→ Source material
:::

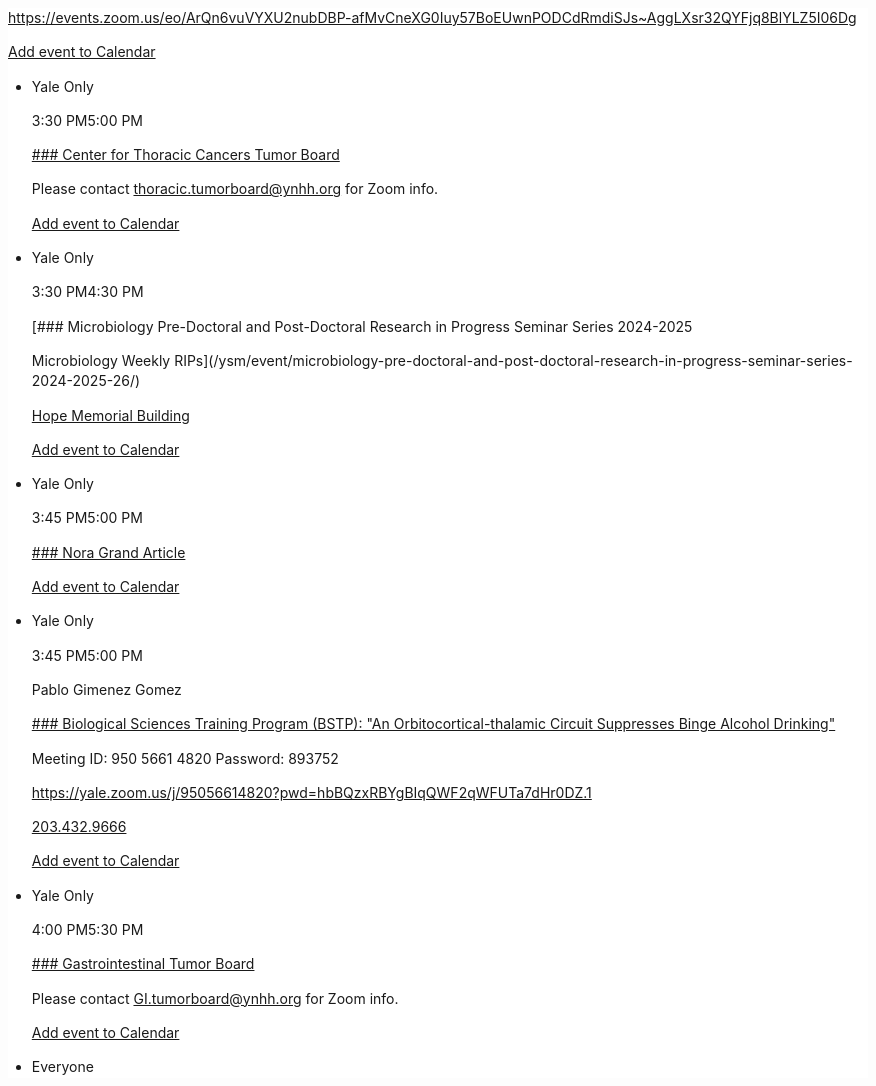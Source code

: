   <https://events.zoom.us/eo/ArQn6vuVYXU2nubDBP-afMvCneXG0Iuy57BoEUwnPODCdRmdiSJs~AggLXsr32QYFjq8BlYLZ5I06Dg>

  [Add event to Calendar](/ysm/event/feed-event-occurrence-download/110565)
* Yale Only

  3:30 PM5:00 PM

  [### Center for Thoracic Cancers Tumor Board](/ysm/event/center-for-thoracic-cancers-tumor-board-188/)

  Please contact [thoracic.tumorboard@ynhh.org](mailto:thoracic.tumorboard@ynhh.org) for Zoom info.

  [Add event to Calendar](/ysm/event/feed-event-occurrence-download/126752)
* Yale Only

  3:30 PM4:30 PM

  [### Microbiology Pre-Doctoral and Post-Doctoral Research in Progress Seminar Series 2024-2025

  Microbiology Weekly RIPs](/ysm/event/microbiology-pre-doctoral-and-post-doctoral-research-in-progress-seminar-series-2024-2025-26/)

  [Hope Memorial Building](https://www.google.com/maps?directionsMode=driving&daddr=41.3022,-72.933362)

  [Add event to Calendar](/ysm/event/feed-event-occurrence-download/126830)
* Yale Only

  3:45 PM5:00 PM

  [### Nora Grand Article](/ysm/event/nora-grand-article-draft/)

  [Add event to Calendar](/ysm/event/feed-event-occurrence-download/128767)
* Yale Only

  3:45 PM5:00 PM

  Pablo Gimenez Gomez

  [### Biological Sciences Training Program (BSTP): "An Orbitocortical-thalamic Circuit Suppresses Binge Alcohol Drinking"](/ysm/event/bstp-pablo-gimenez-gomez/)

  Meeting ID: 950 5661 4820
  Password: 893752

  <https://yale.zoom.us/j/95056614820?pwd=hbBQzxRBYgBIqQWF2qWFUTa7dHr0DZ.1>

  [203.432.9666](tel:+12034329666)

  [Add event to Calendar](/ysm/event/feed-event-occurrence-download/133780)
* Yale Only

  4:00 PM5:30 PM

  [### Gastrointestinal Tumor Board](/ysm/event/gastrointestinal-tumor-board-23-24-95/)

  Please contact [GI.tumorboard@ynhh.org](mailto:GI.tumorboard@ynhh.org) for Zoom info.

  [Add event to Calendar](/ysm/event/feed-event-occurrence-download/103036)
* Everyone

:::

Give exactly those lines of the listing that run from its first line through the line with "3:30 PM4:30 PM", leaving each picture out.

→ Expected answer
Source code

:   <https://events.zoom.us/eo/ArQn6vuVYXU2nubDBP-afMvCneXG0Iuy57BoEUwnPODCdRmdiSJs~AggLXsr32QYFjq8BlYLZ5I06Dg>

  [Add event to Calendar](/ysm/event/feed-event-occurrence-download/110565)
* Yale Only

  3:30 PM5:00 PM

  [### Center for Thoracic Cancers Tumor Board](/ysm/event/center-for-thoracic-cancers-tumor-board-188/)

  Please contact [thoracic.tumorboard@ynhh.org](mailto:thoracic.tumorboard@ynhh.org) for Zoom info.

  [Add event to Calendar](/ysm/event/feed-event-occurrence-download/126752)
* Yale Only

  3:30 PM4:30 PM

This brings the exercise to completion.